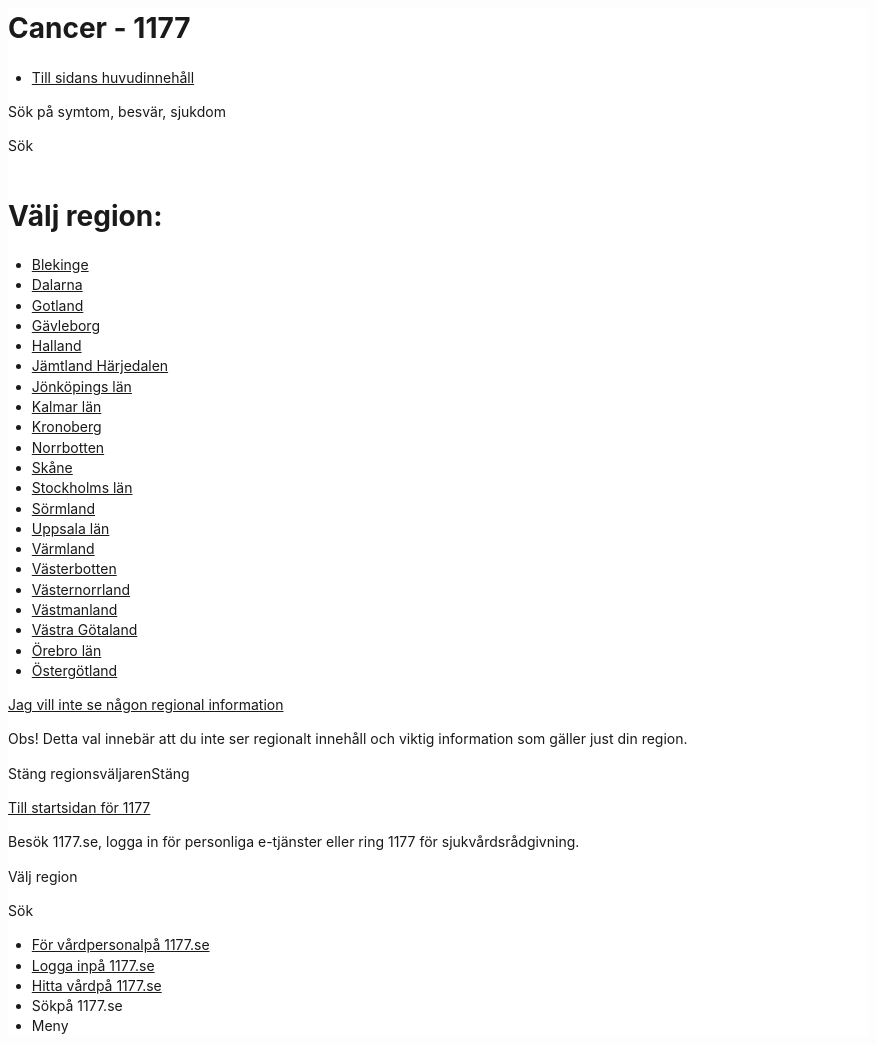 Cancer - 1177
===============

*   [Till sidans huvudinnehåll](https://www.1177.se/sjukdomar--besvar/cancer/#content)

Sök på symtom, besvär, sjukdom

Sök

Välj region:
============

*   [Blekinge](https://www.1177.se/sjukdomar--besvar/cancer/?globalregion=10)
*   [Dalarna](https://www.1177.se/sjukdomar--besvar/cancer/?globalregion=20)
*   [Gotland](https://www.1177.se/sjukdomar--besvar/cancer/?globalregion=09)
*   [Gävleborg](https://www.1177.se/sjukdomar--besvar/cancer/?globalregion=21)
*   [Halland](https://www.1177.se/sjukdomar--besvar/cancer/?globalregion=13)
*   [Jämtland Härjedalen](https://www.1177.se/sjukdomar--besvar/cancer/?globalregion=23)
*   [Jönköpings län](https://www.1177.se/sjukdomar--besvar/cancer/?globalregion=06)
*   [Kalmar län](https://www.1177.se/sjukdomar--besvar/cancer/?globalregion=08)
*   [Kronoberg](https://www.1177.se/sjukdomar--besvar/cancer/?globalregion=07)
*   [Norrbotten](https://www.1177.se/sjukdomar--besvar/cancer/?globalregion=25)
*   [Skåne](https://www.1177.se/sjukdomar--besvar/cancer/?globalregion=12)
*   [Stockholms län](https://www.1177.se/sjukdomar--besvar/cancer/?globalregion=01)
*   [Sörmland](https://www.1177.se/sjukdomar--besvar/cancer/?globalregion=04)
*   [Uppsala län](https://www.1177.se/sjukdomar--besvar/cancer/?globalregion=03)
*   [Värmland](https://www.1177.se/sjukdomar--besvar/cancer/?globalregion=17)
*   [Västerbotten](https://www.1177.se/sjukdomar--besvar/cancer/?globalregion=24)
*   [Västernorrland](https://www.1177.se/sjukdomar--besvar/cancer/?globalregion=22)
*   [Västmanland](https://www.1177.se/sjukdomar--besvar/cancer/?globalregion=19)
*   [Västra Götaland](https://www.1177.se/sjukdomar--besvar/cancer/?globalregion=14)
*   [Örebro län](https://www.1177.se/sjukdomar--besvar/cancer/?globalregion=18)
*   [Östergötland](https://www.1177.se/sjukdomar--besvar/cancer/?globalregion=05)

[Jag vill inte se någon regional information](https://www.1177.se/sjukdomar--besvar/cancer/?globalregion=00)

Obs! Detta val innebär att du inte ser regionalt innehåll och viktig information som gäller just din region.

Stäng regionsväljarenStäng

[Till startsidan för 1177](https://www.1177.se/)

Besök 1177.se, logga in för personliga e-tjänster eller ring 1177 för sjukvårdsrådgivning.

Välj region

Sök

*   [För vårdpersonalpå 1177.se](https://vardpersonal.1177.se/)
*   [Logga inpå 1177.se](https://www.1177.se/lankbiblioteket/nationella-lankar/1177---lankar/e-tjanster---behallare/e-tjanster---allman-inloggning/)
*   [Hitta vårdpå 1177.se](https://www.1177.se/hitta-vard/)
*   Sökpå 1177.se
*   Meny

++++

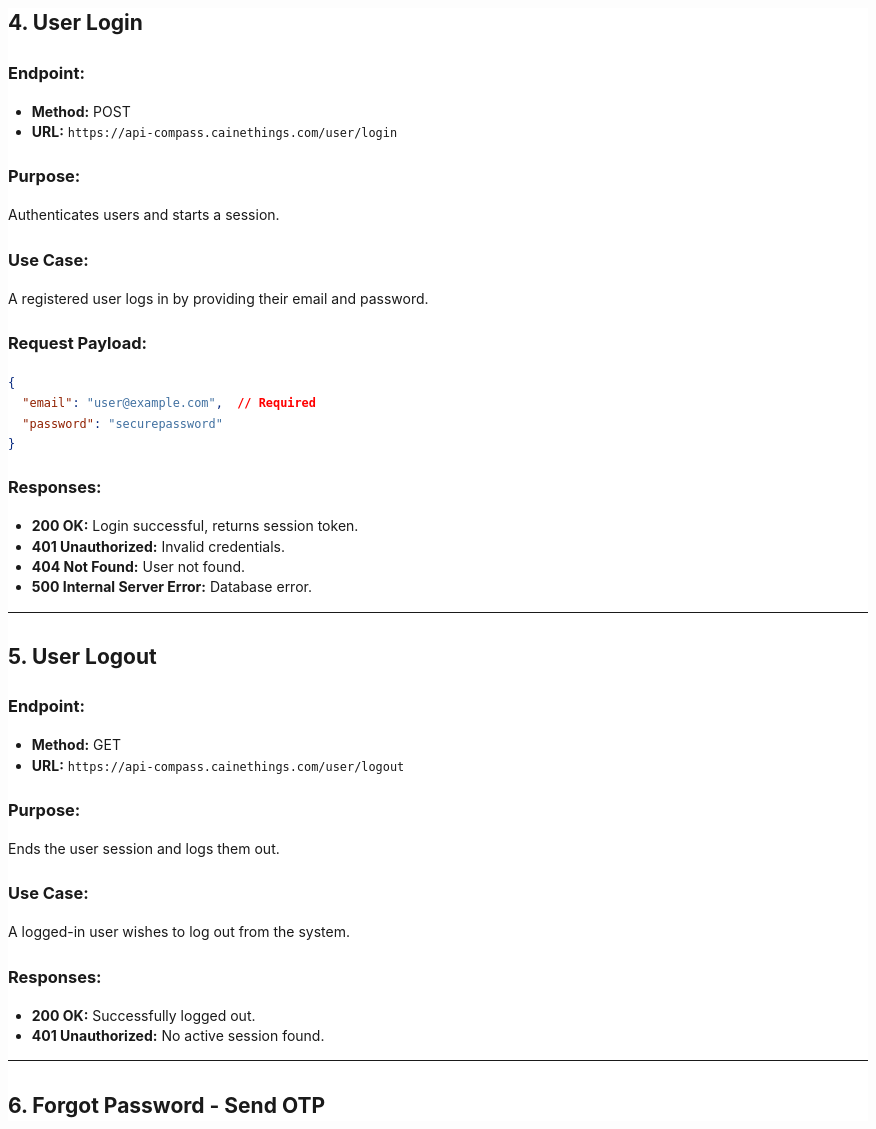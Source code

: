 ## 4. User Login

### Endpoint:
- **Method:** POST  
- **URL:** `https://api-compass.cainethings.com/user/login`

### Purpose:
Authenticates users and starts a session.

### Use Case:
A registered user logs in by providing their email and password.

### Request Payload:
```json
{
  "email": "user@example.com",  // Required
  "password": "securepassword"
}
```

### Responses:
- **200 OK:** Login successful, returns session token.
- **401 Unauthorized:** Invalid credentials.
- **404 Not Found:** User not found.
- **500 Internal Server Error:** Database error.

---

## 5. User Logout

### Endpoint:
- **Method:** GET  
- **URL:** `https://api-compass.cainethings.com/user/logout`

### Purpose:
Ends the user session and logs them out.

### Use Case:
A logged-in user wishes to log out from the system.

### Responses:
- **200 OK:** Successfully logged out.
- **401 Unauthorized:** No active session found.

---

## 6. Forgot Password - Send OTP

++++

▸ WHAT YOU ARE ASKED TO DO
If a line in the data above holds the string "email", copy it.

▸ ANSWER SECTION
A registered user logs in by providing their email and password.
  "email": "user@example.com",  // Required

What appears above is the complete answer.